「綿毛」は、植物の種子や若芽などに見られる、ふわふわとした毛を指します。軽やかさ・儚さ・旅立ち・拡散といったイメージを伴い、タンポポの綿毛に代表されるように、詩や比喩の中でも頻繁に用いられてきました。各言語では「羽毛」「毛羽」「綿のようなもの」といった要素に分けて表現されます。
本記事では世界各国の言葉での「綿毛」の表現を紹介します。
世界各国の「綿毛」の表現まとめ
日本語:綿毛(わたげ) / 冠毛(かんもう)
「綿毛」は日常的な表現です。「冠毛」は植物学的な用語で、種子の先端に付く毛を指します。
英語:seed fluff(シード・フラフ) / pappus(パパス)
「seed fluff」は見た目に即した一般的な言い方です。「pappus」はタンポポなどの綿毛を指す植物学用語です。
フランス語:aigrette(エグレット) / duvet végétal(デュヴェ・ヴェジェタル)
「aigrette」はタンポポの綿毛を指す語です。「duvet végétal」は植物の産毛のような毛を意味します。
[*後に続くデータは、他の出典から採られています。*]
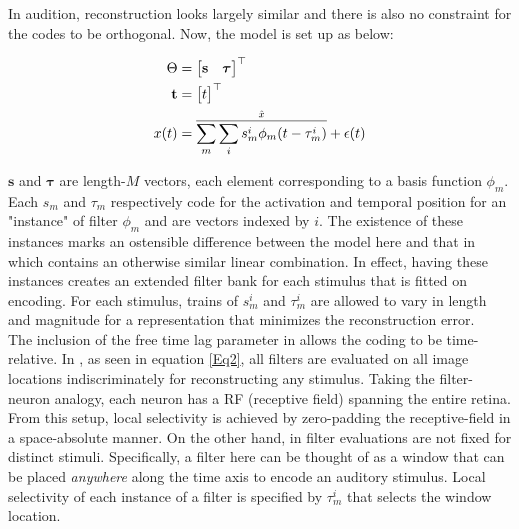 \documentclass[
	a4paper, %
	11pt, %
	unnumberedsections, %
]{LTJournalArticle}
\begin{document}
In audition, reconstruction looks largely similar and there is also no constraint for the codes to be orthogonal. Now, the model is set up as below: 
\begin{center}
  \begin{align}
    \Theta & = \begin{bmatrix}
      \mathbf{s} & \boldsymbol{\tau}
    \end{bmatrix}^{\top}\notag\\
    \mathbf{t} & = \begin{bmatrix}
      t
    \end{bmatrix}^{\top}\notag\\
    x(t) & = \overset{\hat{x}}{\overline{\sum_m\sum_is_m^{i} \phi_m(t - \tau_m^{i})}} + \epsilon(t)\label{Eq3}
  \end{align}
\end{center}
$\mathbf{s}$ and $\boldsymbol{\tau}$ are length-$M$ vectors, each element corresponding to a basis function $\phi_m$. Each $s_m$ and $\tau_m$ respectively code for the activation and temporal position for an "instance" of filter $\phi_m$ and are vectors indexed by $i$. The existence of these instances marks an ostensible difference between the model here and that in \textcite{olshausenSparseCodingOvercomplete1997} which contains an otherwise similar linear combination. In effect, having these instances creates an extended filter bank for each stimulus that is fitted on encoding. For each stimulus, trains of $s_m^i$ and $\tau_m^i$ are allowed to vary in length and magnitude for a representation that minimizes the reconstruction error. \\

The inclusion of the free time lag parameter in \textcite{smithEfficientAuditoryCoding2006} allows the coding to be time-relative. In \textcite{olshausenSparseCodingOvercomplete1997}, as seen in equation \eqref{Eq2}, all filters are evaluated on all image locations indiscriminately for reconstructing any stimulus. Taking the filter-neuron analogy, each neuron has a RF (receptive field) spanning the entire retina. From this setup, local selectivity is achieved by zero-padding the receptive-field in a space-absolute manner. On the other hand, in \textcite{smithEfficientAuditoryCoding2006} filter evaluations are not fixed for distinct stimuli. Specifically, a filter here can be thought of as a window that can be placed \textit{anywhere} along the time axis to encode an auditory stimulus. Local selectivity of each instance of a filter is specified by $\tau_m^i$ that selects the window location. \\
\end{document}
スペイン語:vilano(ビラーノ) / pelusa(ペルサ)
「vilano」は植物学的に使われる綿毛の名称です。「pelusa」はふわふわした毛全般を指す口語表現です。
イタリア語:pappo(パッポ) / piumino vegetale(ピウミーノ・ヴェジェターレ)
「pappo」はタンポポなどの綿毛を指す専門語です。「piumino vegetale」は植物の羽毛のような毛を意味します。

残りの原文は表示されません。